Hill Sphere radius is proportional to planet's semi-major axis, and cube root of planet mass. Circumference of planet's orbit scales with semi-major axis. So the probability of a planet-crossing orbit intersecting the Hill Sphere does not depend on that planet's orbital distance, and it grows as the third root of planet mass. That's not a very strong dependence, so you shouldn't expect a huge difference among the giant planets.
Indeed, here are the numbers: # of intersections for Jupiter: 978 Saturn: 654 Uranus: 350 Neptune: 370
All well over 100. So we expect scattering.

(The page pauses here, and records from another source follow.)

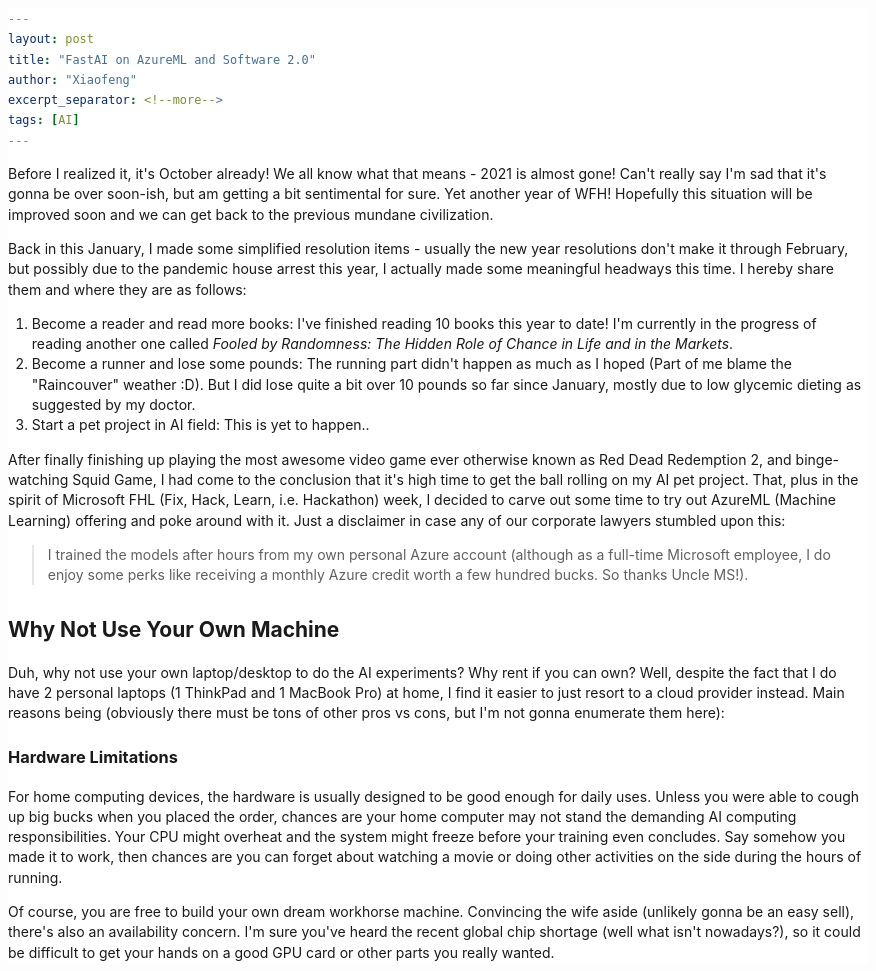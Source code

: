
 ```yaml
---
layout: post
title: "FastAI on AzureML and Software 2.0"
author: "Xiaofeng"
excerpt_separator: <!--more-->
tags: [AI]
---
```


Before I realized it, it's October already! We all know what that means -  2021 is almost gone! Can't really say I'm sad that it's gonna be over soon-ish, but am getting a bit sentimental for sure. Yet another year of WFH! Hopefully this situation will be improved soon and we can get back to the previous mundane civilization.

Back in this January, I made some simplified resolution items - usually the new year resolutions don't make it through February, but possibly due to the pandemic house arrest this year, I actually made some meaningful headways this time. I hereby share them and where they are as follows:

1. Become a reader and read more books: I've finished reading 10 books this year to date! I'm currently in the progress of reading another one called *Fooled by Randomness: The Hidden Role of Chance in Life and in the Markets*.
2. Become a runner and lose some pounds: The running part didn't happen as much as I hoped (Part of me blame the "Raincouver" weather :D). But I did lose quite a bit over 10 pounds so far since January, mostly due to low glycemic dieting as suggested by my doctor.
3. Start a pet project in AI field: This is yet to happen..

After finally finishing up playing the most awesome video game ever otherwise known as Red Dead Redemption 2, and binge-watching Squid Game, I had come to the conclusion that it's high time to get the ball rolling on my AI pet project. That, plus in the spirit of Microsoft FHL (Fix, Hack, Learn, i.e. Hackathon) week, I decided to carve out some time to try out AzureML (Machine Learning) offering and poke around with it. Just a disclaimer in case any of our corporate lawyers stumbled upon this:

>I trained the models after hours from my own personal Azure account (although as a full-time Microsoft employee, I do enjoy some perks like receiving a monthly Azure credit worth a few hundred bucks. So thanks Uncle MS!).

## Why Not Use Your Own Machine

Duh, why not use your own laptop/desktop to do the AI experiments? Why rent if you can own? Well, despite the fact that I do have 2 personal laptops (1 ThinkPad and 1 MacBook Pro) at home, I find it easier to just resort to a cloud provider instead. Main reasons being (obviously there must be tons of other pros vs cons, but I'm not gonna enumerate them here):

### Hardware Limitations

For home computing devices, the hardware is usually designed to be good enough for daily uses. Unless you were able to cough up big bucks when you placed the order, chances are your home computer may not stand the demanding AI computing responsibilities. Your CPU might overheat and the system might freeze before your training even concludes. Say somehow you made it to work, then chances are you can forget about watching a movie or doing other activities on the side during the hours of running.

Of course, you are free to build your own dream workhorse machine. Convincing the wife aside (unlikely gonna be an easy sell), there's also an availability concern. I'm sure you've heard the recent global chip shortage (well what isn't nowadays?), so it could be difficult to get your hands on a good GPU card or other parts you really wanted.


[^fn1]: A [Gentle Introduction](https://machinelearningmastery.com/transfer-learning-for-deep-learning/) to Transfer Learning for Deep Learning by Jason Brownlee.
[^fn2]: [ImageNet](https://www.image-net.org/) is an image database organized according to the WordNet hierarchy (currently only the nouns), in which each node of the hierarchy is depicted by hundreds and thousands of images. The project has been instrumental in advancing computer vision and deep learning research. The data is available for free to researchers for non-commercial use.
[^fn3]: A great [article](https://karpathy.medium.com/software-2-0-a64152b37c35) on Software 2.0 by Andrej Karpathy,  director of AI at Tesla.
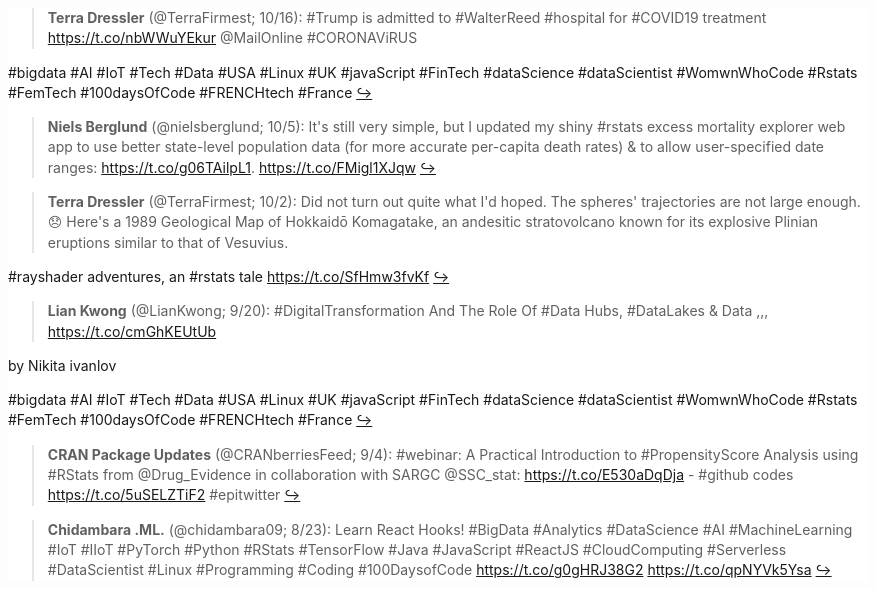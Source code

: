 


> **Terra Dressler** (@TerraFirmest; 10/16): #Trump is admitted to #WalterReed #hospital for #COVID19 treatment https://t.co/nbWWuYEkur @MailOnline 
#CORONAViRUS 
>
#bigdata
#AI #IoT #Tech #Data #USA #Linux #UK #javaScript #FinTech #dataScience #dataScientist #WomwnWhoCode #Rstats #FemTech #100daysOfCode #FRENCHtech #France  [&#8618;](https://twitter.com/dataandme/status/1312194783826206726)




> **Niels Berglund** (@nielsberglund; 10/5): It's still very simple, but I updated my shiny #rstats excess mortality explorer web app to use better state-level population data (for more accurate per-capita death rates) &amp; to allow user-specified date ranges: https://t.co/g06TAilpL1. https://t.co/FMigl1XJqw  [&#8618;](https://twitter.com/dataandme/status/1312199285807616000)




> **Terra Dressler** (@TerraFirmest; 10/2): Did not turn out quite what I'd hoped. The spheres' trajectories are not large enough. 😞 Here's a 1989 Geological Map of Hokkaidō Komagatake, an andesitic stratovolcano known for its explosive Plinian eruptions similar to that of Vesuvius.
>
#rayshader adventures, an #rstats tale https://t.co/SfHmw3fvKf  [&#8618;](https://twitter.com/dataandme/status/1312179443251572736)




> **Lian Kwong** (@LianKwong; 9/20): #DigitalTransformation And The Role Of #Data Hubs, #DataLakes &amp; Data ,,,  https://t.co/cmGhKEUtUb
>
by
Nikita ivanlov 
>
#bigdata
#AI #IoT #Tech #Data #USA #Linux #UK #javaScript #FinTech #dataScience #dataScientist #WomwnWhoCode #Rstats #FemTech #100daysOfCode #FRENCHtech #France  [&#8618;](https://twitter.com/dataandme/status/1312199223094308864)




> **CRAN Package Updates** (@CRANberriesFeed; 9/4): #webinar: A Practical Introduction to #PropensityScore Analysis using #RStats from @Drug_Evidence in collaboration with SARGC @SSC_stat: https://t.co/E530aDqDja - #github codes https://t.co/5uSELZTiF2 #epitwitter  [&#8618;](https://twitter.com/dataandme/status/1312181045815463936)




> **Chidambara .ML.** (@chidambara09; 8/23): Learn React Hooks! #BigData #Analytics #DataScience #AI #MachineLearning #IoT #IIoT #PyTorch #Python #RStats #TensorFlow #Java #JavaScript #ReactJS #CloudComputing #Serverless #DataScientist #Linux #Programming #Coding #100DaysofCode 
https://t.co/g0gHRJ38G2 https://t.co/qpNYVk5Ysa  [&#8618;](https://twitter.com/dataandme/status/1312224366365741057)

What about the much less massive inner planets? Mars: 68 Earth: 143 Venus: 134 Mercury: 54
That's still more than 1. Maybe not so much more than 1 to be really convincing. However, if the object was a potential rival to Jupiter, then the inner planets would be passing through its Hill Sphere (a lot more frequently), and they would be scattered. The solar system would not look the way it does.
This result is important. The scattering process does not allow objects which are strongly mutually-interacting to exist in such a way that the can stay strongly interacting for very long. Why would there be object with a mass comparable to a solar system planet be in a hugely eccentric orbit with a period of 100,000 years, anyway? Because it got scattered.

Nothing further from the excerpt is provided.